# Lovely older rat desperately seeking a new home



## Jenny Craven (Nov 7, 2021)

We have a lovely old boy who has now lost both his cage mates and now lives alone. We are not in a position to get more rats so we are desperately looking for a loving rat owner who could take him and give him some company to live out the rest of his days. It’s so sad to see him alone! He really is a lovely, chilled out old boy. We live in Cornwall but close to Devon border.


----------



## Lurcherlad (Jan 5, 2013)

Can’t you just keep him and give him plenty of love and attention?

That’s what I did when one of our girls was left on her own.

I’m sure she was happy enough in familiar surroundings and with people she knew, rather than the stress of being rehomed, which was never on the cards tbh.

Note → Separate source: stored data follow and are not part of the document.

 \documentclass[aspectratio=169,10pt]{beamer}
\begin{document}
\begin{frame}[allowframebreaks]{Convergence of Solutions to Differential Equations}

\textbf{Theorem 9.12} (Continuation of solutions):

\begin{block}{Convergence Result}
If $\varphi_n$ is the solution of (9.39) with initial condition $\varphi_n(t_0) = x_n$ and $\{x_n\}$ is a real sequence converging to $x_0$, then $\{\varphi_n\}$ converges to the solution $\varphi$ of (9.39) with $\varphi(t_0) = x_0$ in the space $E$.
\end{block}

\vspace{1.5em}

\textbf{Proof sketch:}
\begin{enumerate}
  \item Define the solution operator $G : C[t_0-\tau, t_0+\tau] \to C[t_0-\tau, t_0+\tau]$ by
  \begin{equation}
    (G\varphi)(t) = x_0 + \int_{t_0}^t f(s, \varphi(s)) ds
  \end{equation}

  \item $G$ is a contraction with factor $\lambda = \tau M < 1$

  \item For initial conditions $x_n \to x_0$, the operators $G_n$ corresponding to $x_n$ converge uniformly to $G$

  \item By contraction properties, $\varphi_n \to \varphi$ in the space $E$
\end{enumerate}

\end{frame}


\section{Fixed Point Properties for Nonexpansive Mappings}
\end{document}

If you can’t, then please contact rescues, as offering on the internet he could end up as snake food


----------



## Rafa (Jun 18, 2012)

My Sister rescued two rats a while ago, but wasn't in a position to keep them, as pets are not allowed where she lives.

She went onto Facebook and found several Groups for those who have rats.

A lovely lady came forward, very local to us, and took them both. She kept in touch with regular updates.

These two were also old.


----------



## simplysardonic (Sep 1, 2009)

Try the Rat Rescue Network UK Facebook group:

https://www.facebook.com/groups/221503514671430


----------



## Jenny Craven (Nov 7, 2021)

Thank you, that is very helpful!


----------